Epp: Wir beobachten, dass sich zum Beispiel das Schlafverhalten bessert, dass sich bei Frauen der Menstruationszyklus wieder einstellt, dass die Intervalle der Belastbarkeit länger werden. Dass also im Körper offenbar eine gewisse Harmonisierung stattfindet. Insgesamt geht die Tendenz dahin, dass sich die Belastbarkeit und das Lebensgefühl im Alltag bessern. Teils mögen die Fortschritte für Außenstehende geringfügig scheinen, aber für Leute, für die seit anderthalb Jahren alles aus den Fugen ist, sind das Quantensprünge. Die fassen Mut. Viele Patienten sagen uns auch, dass sie es unglaublich wertschätzen, dass sie erstmals ernst genommen werden.
Sie hatten die Universität Augsburg erwähnt – gibt es da einen Austausch?
Epp: Wir stehen in Kontakt mit dem Lehrstuhl von Professorin Claudia Traidl-Hoffmann, der auch eine Long-Covid-Ambulanz in Augsburg unterhält. Vor Kurzem hatten wir ein Gespräch über eine mögliche Kooperation. Weil es mehrere Hinweise darauf gibt, dass TCM tatsächlich Zugriff auf dieses Krankheitsbild hat, möchte der Lehrstuhl das in seine Forschungen einbeziehen. Da wären unter Umständen noch größere Projekte denkbar und der Lehrstuhl würde unsere Schiene mit integrieren und uns Patienten schicken. Das ist für uns eine wichtige Perspektive, weil mit der universitären Ebene eine größere Reichweite entsteht.
Könnte das auch ein Argument gegenüber den gesetzlichen Krankenkassen sein?
Epp: Das bleibt unser großer Kampf. Das Ministerium hat uns aufgefordert, immer wieder mit ihnen zu verhandeln. Nach dem zweiten Behandlungszyklus lassen wir die Patienten, bei denen es um eine Fortsetzung geht, einen Brief an ihre Kasse schreiben, ob diese bereit ist, sich an künftigen Kosten zu beteiligen. Standardisiert kommt die Ablehnung. Dann bitten wir die Patienten, Einspruch zu erheben. Bei einer Betriebskrankenkasse gibt es immerhin eine Reaktion, bei der ich den Eindruck habe, dass ein erster Spalt geöffnet ist. Da setzen wir darauf, dass uns die Zusammenarbeit mit dem Lehrstuhl in Augsburg und die universitäre Medizin helfen, weiter voranzukommen.

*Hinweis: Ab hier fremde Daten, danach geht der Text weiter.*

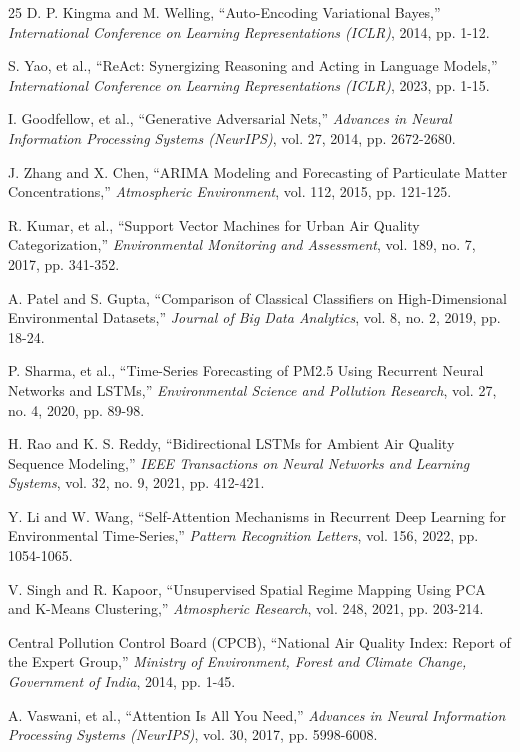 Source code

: \documentclass[conference]{IEEEtran}
\begin{document}
\begin{thebibliography}{25}
D. P. Kingma and M. Welling, ``Auto-Encoding Variational Bayes,'' \textit{International Conference on Learning Representations (ICLR)}, 2014, pp. 1-12.

S. Yao, et al., ``ReAct: Synergizing Reasoning and Acting in Language Models,'' \textit{International Conference on Learning Representations (ICLR)}, 2023, pp. 1-15.

I. Goodfellow, et al., ``Generative Adversarial Nets,'' \textit{Advances in Neural Information Processing Systems (NeurIPS)}, vol. 27, 2014, pp. 2672-2680.

J. Zhang and X. Chen, ``ARIMA Modeling and Forecasting of Particulate Matter Concentrations,'' \textit{Atmospheric Environment}, vol. 112, 2015, pp. 121-125.

R. Kumar, et al., ``Support Vector Machines for Urban Air Quality Categorization,'' \textit{Environmental Monitoring and Assessment}, vol. 189, no. 7, 2017, pp. 341-352.

A. Patel and S. Gupta, ``Comparison of Classical Classifiers on High-Dimensional Environmental Datasets,'' \textit{Journal of Big Data Analytics}, vol. 8, no. 2, 2019, pp. 18-24.

P. Sharma, et al., ``Time-Series Forecasting of PM2.5 Using Recurrent Neural Networks and LSTMs,'' \textit{Environmental Science and Pollution Research}, vol. 27, no. 4, 2020, pp. 89-98.

H. Rao and K. S. Reddy, ``Bidirectional LSTMs for Ambient Air Quality Sequence Modeling,'' \textit{IEEE Transactions on Neural Networks and Learning Systems}, vol. 32, no. 9, 2021, pp. 412-421.

Y. Li and W. Wang, ``Self-Attention Mechanisms in Recurrent Deep Learning for Environmental Time-Series,'' \textit{Pattern Recognition Letters}, vol. 156, 2022, pp. 1054-1065.

V. Singh and R. Kapoor, ``Unsupervised Spatial Regime Mapping Using PCA and K-Means Clustering,'' \textit{Atmospheric Research}, vol. 248, 2021, pp. 203-214.

Central Pollution Control Board (CPCB), ``National Air Quality Index: Report of the Expert Group,'' \textit{Ministry of Environment, Forest and Climate Change, Government of India}, 2014, pp. 1-45.

A. Vaswani, et al., ``Attention Is All You Need,'' \textit{Advances in Neural Information Processing Systems (NeurIPS)}, vol. 30, 2017, pp. 5998-6008.


\end{thebibliography}
\end{document}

Das Augenmerk des Vereins gilt auch Kindern und Jugendlichen. Um welche Themen dreht es sich?
Epp: Wir haben laufend Kinder in der Behandlung und fördern Kinder von alleinerziehenden Müttern oder Jungen und Mädchen in Familien mit mehreren Kindern, wo die finanzielle Situation etwas schwierig ist. Mit Unterstützung der Initiative „Drachenkinder“von Radio 7 wollen wir zudem Kindern in Belastungssituationen nach den Lockdowns helfen, bei denen sich zum Beispiel Allergien und ADHS in dieser Zeit verschlimmert haben. Ehrenamtliche und Lehrer berichten von einer angespannten Lage und einer höheren Krankheitsanfälligkeit der Kinder in Schulen und Betreuungseinrichtungen. Mein Sohn ist Dozent an der Fachakademie für Erzieherinnen in Kempten und als Praxisbegleiter unterwegs: In den Kindertagesstätten sind die Verhaltensauffälligkeiten deutlich spürbar. In diesen Kindern ist etwas aus dem Gleichgewicht geraten. Gleichzeitig sind Kinderärzte hoffnungslos überlaufen, Kinderund Jugendpsychologen schlagen Alarm, haben aber keine Ressourcen mehr. Wir können zwar nicht kinder- und jugendpsychologisch arbeiten – dafür haben wir nicht die Expertise. Aber wir sehen an einigen Fällen, dass TCM auch hier durchaus Perspektive bietet. Da wollen wir helfen.